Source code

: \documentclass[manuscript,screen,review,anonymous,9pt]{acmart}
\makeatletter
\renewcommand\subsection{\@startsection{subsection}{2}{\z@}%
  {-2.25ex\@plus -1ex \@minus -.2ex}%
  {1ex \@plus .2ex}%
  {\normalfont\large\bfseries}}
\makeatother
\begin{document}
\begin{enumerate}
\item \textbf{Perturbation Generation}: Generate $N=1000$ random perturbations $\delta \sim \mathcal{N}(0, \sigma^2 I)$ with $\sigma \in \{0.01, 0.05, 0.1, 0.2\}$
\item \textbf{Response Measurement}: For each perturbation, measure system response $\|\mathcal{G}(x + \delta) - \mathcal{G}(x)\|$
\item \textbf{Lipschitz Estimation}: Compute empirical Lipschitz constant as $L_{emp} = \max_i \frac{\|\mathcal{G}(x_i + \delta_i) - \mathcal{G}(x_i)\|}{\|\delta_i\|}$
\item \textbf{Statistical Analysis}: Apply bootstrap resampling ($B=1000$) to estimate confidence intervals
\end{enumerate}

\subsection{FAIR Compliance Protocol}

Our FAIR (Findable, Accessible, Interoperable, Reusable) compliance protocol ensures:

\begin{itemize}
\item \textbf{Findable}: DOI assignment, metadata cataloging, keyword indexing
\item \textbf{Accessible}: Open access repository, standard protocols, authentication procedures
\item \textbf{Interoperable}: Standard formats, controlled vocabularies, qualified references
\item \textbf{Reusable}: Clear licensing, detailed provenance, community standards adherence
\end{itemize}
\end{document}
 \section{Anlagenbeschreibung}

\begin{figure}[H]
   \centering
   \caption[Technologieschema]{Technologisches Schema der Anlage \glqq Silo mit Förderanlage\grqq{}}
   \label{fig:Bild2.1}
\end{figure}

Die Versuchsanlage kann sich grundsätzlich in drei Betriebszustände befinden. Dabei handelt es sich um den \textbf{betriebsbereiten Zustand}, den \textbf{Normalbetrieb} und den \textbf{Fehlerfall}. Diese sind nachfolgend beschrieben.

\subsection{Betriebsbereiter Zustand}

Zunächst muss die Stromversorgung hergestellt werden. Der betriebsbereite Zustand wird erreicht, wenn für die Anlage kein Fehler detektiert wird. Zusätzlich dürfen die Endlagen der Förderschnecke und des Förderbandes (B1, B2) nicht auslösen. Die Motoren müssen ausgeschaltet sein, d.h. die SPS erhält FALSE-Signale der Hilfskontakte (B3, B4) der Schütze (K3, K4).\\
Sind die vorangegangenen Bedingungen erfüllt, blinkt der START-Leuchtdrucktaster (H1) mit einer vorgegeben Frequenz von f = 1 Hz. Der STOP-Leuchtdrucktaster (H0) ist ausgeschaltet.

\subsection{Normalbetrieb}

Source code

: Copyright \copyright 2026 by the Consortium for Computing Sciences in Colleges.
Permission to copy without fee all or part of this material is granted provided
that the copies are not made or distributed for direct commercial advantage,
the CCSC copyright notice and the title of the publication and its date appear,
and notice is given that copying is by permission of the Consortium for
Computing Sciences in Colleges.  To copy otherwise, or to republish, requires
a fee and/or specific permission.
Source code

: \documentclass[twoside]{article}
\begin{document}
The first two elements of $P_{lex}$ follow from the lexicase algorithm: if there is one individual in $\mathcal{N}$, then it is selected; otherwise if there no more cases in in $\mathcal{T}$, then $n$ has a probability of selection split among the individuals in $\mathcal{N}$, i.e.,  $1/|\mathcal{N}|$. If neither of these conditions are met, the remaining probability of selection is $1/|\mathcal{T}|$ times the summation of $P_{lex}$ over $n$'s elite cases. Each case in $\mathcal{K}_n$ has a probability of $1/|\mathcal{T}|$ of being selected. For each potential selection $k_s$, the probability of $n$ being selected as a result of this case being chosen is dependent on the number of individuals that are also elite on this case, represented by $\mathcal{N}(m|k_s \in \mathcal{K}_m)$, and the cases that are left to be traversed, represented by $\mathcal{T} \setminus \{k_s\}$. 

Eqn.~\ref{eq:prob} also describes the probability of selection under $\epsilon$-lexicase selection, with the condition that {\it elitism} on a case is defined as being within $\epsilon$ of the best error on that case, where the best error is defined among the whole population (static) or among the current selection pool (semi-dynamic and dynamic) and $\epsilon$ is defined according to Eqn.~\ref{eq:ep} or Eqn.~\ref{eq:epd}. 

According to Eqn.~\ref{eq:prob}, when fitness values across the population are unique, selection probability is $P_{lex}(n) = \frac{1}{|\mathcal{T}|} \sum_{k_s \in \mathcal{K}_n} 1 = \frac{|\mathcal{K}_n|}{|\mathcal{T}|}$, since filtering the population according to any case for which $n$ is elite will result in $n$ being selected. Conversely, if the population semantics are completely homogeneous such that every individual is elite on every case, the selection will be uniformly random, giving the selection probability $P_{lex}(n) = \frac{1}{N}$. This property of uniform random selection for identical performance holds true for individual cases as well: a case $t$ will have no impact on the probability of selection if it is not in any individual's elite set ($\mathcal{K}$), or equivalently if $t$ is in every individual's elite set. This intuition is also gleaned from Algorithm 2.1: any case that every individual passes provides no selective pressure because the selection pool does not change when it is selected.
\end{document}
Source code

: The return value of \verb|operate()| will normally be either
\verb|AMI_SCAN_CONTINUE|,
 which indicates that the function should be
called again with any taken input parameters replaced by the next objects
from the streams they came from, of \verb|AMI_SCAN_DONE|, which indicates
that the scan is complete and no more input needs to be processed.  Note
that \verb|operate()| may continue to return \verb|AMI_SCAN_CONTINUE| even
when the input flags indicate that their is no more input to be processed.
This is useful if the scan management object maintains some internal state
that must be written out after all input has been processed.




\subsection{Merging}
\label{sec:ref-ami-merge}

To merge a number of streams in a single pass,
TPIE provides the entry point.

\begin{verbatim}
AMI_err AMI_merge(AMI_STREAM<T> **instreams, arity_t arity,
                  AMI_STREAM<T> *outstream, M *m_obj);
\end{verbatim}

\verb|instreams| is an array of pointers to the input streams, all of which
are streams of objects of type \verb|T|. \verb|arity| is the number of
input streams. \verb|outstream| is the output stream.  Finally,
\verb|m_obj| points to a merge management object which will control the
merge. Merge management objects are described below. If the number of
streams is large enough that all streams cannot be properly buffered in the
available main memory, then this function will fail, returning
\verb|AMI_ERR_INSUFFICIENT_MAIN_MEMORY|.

------

Required work ::
Restate exactly each line of the data from the one bearing "that \verb|operate()| may" to the end, and add nothing.

Solution for this task ::
that \verb|operate()| may continue to return \verb|AMI_SCAN_CONTINUE| even
when the input flags indicate that their is no more input to be processed.
This is useful if the scan management object maintains some internal state
that must be written out after all input has been processed.




\subsection{Merging}
\label{sec:ref-ami-merge}

To merge a number of streams in a single pass,
TPIE provides the entry point.

\begin{verbatim}
AMI_err AMI_merge(AMI_STREAM<T> **instreams, arity_t arity,
                  AMI_STREAM<T> *outstream, M *m_obj);
\end{verbatim}

\verb|instreams| is an array of pointers to the input streams, all of which
are streams of objects of type \verb|T|. \verb|arity| is the number of
input streams. \verb|outstream| is the output stream.  Finally,
\verb|m_obj| points to a merge management object which will control the
merge. Merge management objects are described below. If the number of
streams is large enough that all streams cannot be properly buffered in the
available main memory, then this function will fail, returning
\verb|AMI_ERR_INSUFFICIENT_MAIN_MEMORY|.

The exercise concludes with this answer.